“The whole ‘payback’, I’m positive, will come from the Ukrainian people,” Nikiforov said at the Information Technology of Industrial Russia (CIPR) IT conference.
Neither is Russia going to render any assistance to the sanction-hit companies, the minister noted.
“Those entities are major and strong players who do not need any help. Their capitalization amounts to billions of dollars,” Nikiforov observed.
Kremlin spokesman Dmitry Peskov said the same day that Moscow regarded Kiev's decision to expand sanctions against Russian individuals and legal entities as another manifestation of an unfriendly and shortsighted policy against the country.
Interestingly, Vkontakte boasts a reach of nearly 80 percent of Ukrainian internet users leaving behind Facebook with its 54 percent. Odnoklassniki came close with 47 percent in April, according to Kantar TNS CMeter. These figures, not to mention the Russian media’s more liberal music and video publishing policies, can explain the Ukrainians’ frustration spurred by the government’s restrictive measure.
However, the technical ban on those media outlets appeared to be prone to skirting by ordinary users.

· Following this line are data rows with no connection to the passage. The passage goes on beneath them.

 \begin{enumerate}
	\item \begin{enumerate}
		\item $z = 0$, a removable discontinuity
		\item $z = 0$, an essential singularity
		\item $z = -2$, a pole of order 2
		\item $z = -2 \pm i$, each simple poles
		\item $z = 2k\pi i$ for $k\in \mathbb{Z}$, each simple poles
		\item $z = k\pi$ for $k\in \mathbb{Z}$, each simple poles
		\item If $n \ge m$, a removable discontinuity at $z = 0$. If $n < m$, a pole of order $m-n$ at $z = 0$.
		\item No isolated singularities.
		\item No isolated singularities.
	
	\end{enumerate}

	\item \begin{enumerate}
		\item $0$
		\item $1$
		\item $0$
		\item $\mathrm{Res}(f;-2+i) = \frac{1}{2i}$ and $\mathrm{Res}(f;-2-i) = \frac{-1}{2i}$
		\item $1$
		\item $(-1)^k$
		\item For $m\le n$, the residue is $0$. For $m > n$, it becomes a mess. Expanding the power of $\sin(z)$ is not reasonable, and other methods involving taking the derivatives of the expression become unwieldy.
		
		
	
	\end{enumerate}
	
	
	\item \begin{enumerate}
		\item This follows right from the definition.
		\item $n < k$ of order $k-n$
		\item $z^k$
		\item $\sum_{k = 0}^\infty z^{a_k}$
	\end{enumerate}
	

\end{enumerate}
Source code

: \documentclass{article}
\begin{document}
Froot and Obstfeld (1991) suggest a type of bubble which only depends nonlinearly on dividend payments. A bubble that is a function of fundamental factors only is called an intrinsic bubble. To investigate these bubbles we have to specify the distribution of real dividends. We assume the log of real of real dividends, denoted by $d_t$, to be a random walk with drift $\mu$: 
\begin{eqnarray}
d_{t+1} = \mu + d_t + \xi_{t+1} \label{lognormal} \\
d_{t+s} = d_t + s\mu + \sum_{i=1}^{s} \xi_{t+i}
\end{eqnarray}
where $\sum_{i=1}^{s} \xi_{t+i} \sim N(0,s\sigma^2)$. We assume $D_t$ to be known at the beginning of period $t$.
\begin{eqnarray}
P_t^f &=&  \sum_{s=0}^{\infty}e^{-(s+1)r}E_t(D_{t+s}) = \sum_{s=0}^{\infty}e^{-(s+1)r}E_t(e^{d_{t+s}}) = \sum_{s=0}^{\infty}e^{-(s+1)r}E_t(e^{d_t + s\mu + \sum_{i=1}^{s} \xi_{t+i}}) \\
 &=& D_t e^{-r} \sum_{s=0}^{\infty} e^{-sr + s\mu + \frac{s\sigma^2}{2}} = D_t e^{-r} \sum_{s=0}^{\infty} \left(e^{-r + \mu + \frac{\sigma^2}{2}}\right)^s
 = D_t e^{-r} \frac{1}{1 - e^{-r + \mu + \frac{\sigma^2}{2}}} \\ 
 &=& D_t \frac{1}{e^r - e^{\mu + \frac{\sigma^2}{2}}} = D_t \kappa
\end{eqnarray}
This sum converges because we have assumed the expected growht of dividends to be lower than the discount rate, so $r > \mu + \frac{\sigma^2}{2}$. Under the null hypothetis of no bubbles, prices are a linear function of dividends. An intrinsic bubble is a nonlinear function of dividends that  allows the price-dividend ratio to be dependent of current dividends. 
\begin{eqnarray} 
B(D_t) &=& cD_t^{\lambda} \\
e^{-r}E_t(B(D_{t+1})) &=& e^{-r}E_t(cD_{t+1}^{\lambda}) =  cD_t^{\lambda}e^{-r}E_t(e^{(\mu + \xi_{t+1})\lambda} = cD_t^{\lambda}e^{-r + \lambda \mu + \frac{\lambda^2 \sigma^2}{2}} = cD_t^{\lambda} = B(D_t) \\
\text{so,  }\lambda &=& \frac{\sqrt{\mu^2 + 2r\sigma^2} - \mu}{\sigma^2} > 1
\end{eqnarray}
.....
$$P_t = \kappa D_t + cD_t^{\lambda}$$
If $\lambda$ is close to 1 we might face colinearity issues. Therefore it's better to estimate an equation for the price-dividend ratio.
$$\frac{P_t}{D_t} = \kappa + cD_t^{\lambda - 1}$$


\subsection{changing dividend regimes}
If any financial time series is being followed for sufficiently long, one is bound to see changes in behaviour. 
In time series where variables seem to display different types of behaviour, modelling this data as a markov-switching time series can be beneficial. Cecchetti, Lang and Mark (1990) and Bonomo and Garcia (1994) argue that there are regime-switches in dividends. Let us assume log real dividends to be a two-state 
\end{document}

The CIPR is the first IT conference in Russia that provides a platform for dialogue between the industry and defense sector, IT professionals and venture investors. It takes place on May 23-26 in the innovation-oriented town of Innopolis in the Republic of Tatarstan and is supported by Rostec, a Russian corporation established in 2007 to facilitate the development, production and export of high-tech industrial products designed for civilian and military applications. It comprises more than 700 organizations.